FIU warns Zimbabwe real estate sector

Published: 2 hours ago
The Financial Intelligence Unit (FIU) has urged Zimbabwe's real estate sector to strengthen safeguards against illicit financial flows (IFFs), warning that the industry is increasingly being used to launder large sums of money.

FIU Director-General Oliver Chiperesa said in an interview that the country's informal economy, where cash-heavy transactions dominate, has created opportunities for criminals to divert funds into high-value assets like property and vehicles.

"What we then do is try to track the manifestations of those cash transactions," Chiperesa said. "They often appear in the form of real estate or car purchases, which is why real estate agents must implement robust anti-money laundering measures."

According to the Zimbabwe National Statistics Agency, the informal economy now accounts for 76.1% of all economic activity, a surge that has complicated regulatory oversight.
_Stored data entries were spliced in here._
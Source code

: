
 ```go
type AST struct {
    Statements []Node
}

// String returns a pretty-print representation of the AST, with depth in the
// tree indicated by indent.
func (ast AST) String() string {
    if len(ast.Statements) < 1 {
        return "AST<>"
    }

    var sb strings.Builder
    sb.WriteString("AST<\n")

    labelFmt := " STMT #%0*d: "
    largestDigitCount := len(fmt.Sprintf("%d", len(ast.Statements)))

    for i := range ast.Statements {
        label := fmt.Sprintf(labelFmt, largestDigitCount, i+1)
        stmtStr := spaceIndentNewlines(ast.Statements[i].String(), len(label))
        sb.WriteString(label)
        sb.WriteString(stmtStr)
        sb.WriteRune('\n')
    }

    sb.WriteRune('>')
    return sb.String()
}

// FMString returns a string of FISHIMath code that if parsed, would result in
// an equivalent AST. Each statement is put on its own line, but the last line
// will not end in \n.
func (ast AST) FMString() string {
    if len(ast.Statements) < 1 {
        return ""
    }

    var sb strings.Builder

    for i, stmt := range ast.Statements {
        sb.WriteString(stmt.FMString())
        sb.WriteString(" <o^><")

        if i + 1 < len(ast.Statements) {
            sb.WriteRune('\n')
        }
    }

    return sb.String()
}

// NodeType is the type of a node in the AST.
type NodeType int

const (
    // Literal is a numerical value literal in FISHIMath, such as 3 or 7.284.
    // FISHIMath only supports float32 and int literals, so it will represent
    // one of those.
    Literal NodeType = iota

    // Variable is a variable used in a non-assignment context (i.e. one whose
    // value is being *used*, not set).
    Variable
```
Cash transactions in particular make it harder to detect and curb illicit activity.

Recent FIU investigations revealed companies diverting foreign currency into cash-heavy businesses and using couriers or directors to move funds outside formal channels. Some firms reportedly channelled forex earnings into personal accounts, withdrawing proceeds in bulk and storing them in safe deposit boxes. Others funnelled money to fuel dealers or essential goods merchants to convert electronic balances into hard cash.
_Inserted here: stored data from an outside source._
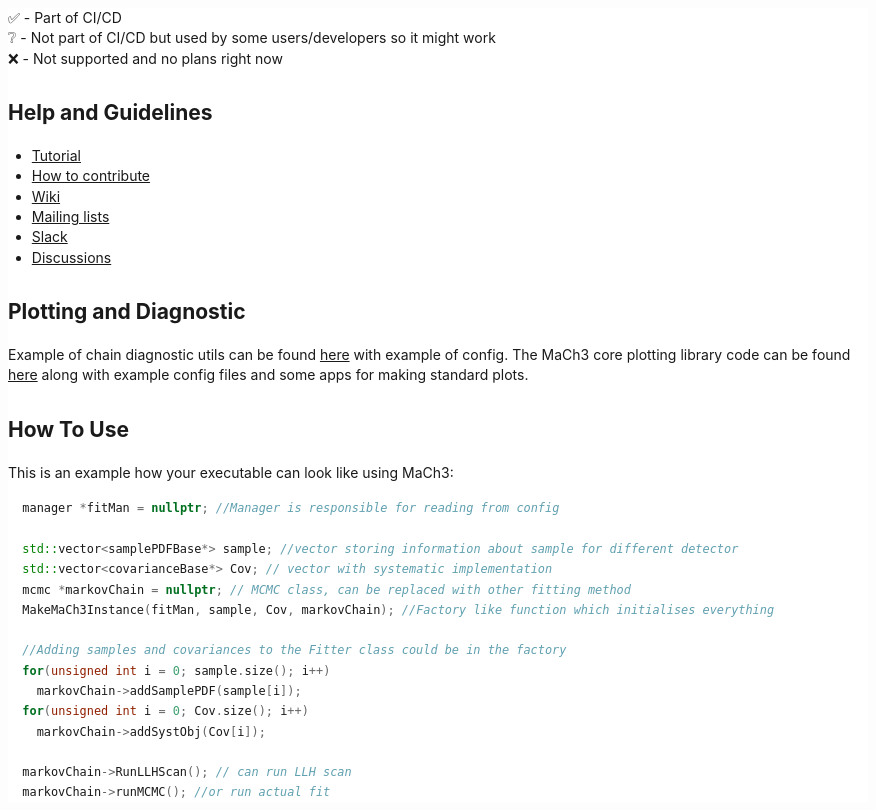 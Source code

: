 ✅ - Part of CI/CD <br>
❔ - Not part of CI/CD but used by some users/developers so it might work <br>
❌ - Not supported and no plans right now <br>

## Help and Guidelines
- [Tutorial](https://github.com/mach3-software/MaCh3Tutorial)
- [How to contribute](https://github.com/mach3-software/MaCh3/blob/develop/CONTRIBUTING.md)
- [Wiki](https://github.com/mach3-software/MaCh3/wiki)
- [Mailing lists](https://www.jiscmail.ac.uk/cgi-bin/webadmin?A0=MACH3)
- [Slack](https://t2k-experiment.slack.com/archives/C06EM0C6D7W/p1705599931356889)
- [Discussions](https://github.com/mach3-software/MaCh3/discussions)

## Plotting and Diagnostic
Example of chain diagnostic utils can be found [here](https://github.com/mach3-software/MaCh3/tree/develop/Diagnostics) with example of config.
The MaCh3 core plotting library code can be found [here](https://github.com/mach3-software/MaCh3/tree/develop/plotting) along with example config files and some apps for making standard plots.

## How To Use
This is an example how your executable can look like using MaCh3:
```cpp
  manager *fitMan = nullptr; //Manager is responsible for reading from config

  std::vector<samplePDFBase*> sample; //vector storing information about sample for different detector
  std::vector<covarianceBase*> Cov; // vector with systematic implementation
  mcmc *markovChain = nullptr; // MCMC class, can be replaced with other fitting method
  MakeMaCh3Instance(fitMan, sample, Cov, markovChain); //Factory like function which initialises everything

  //Adding samples and covariances to the Fitter class could be in the factory
  for(unsigned int i = 0; sample.size(); i++)
    markovChain->addSamplePDF(sample[i]);
  for(unsigned int i = 0; Cov.size(); i++)
    markovChain->addSystObj(Cov[i]);

  markovChain->RunLLHScan(); // can run LLH scan
  markovChain->runMCMC(); //or run actual fit
```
The FIU estimates that Zimbabwe has lost US$6.15 billion to money laundering-related crimes over the past six years, with car dealerships, gold traders, and large corporations among the main enablers.

Chiperesa noted that while the FIU cannot enforce the adoption of electronic payments or the use of the Zimbabwe Gold currency, its work focuses on tracing cash transactions to identify major sources of illicit flows. "The whole purpose of a National Risk Assessment is to identify the activities generating the greatest illicit financial flows," he said.

The central bank estimates that at least US$2.5 billion in hard cash circulates within the informal economy, a figure that has grown alongside the sector. Analysts warn that without increased formalisation, these practices could threaten economic growth and government revenue.

Chiperesa also highlighted upcoming policy refinements under National Development Strategy 2 (2026–2030) aimed at encouraging business formalisation. "As anti-money laundering authorities, we want to support these policies because they help us track transactions and tackle illicit activities," he said.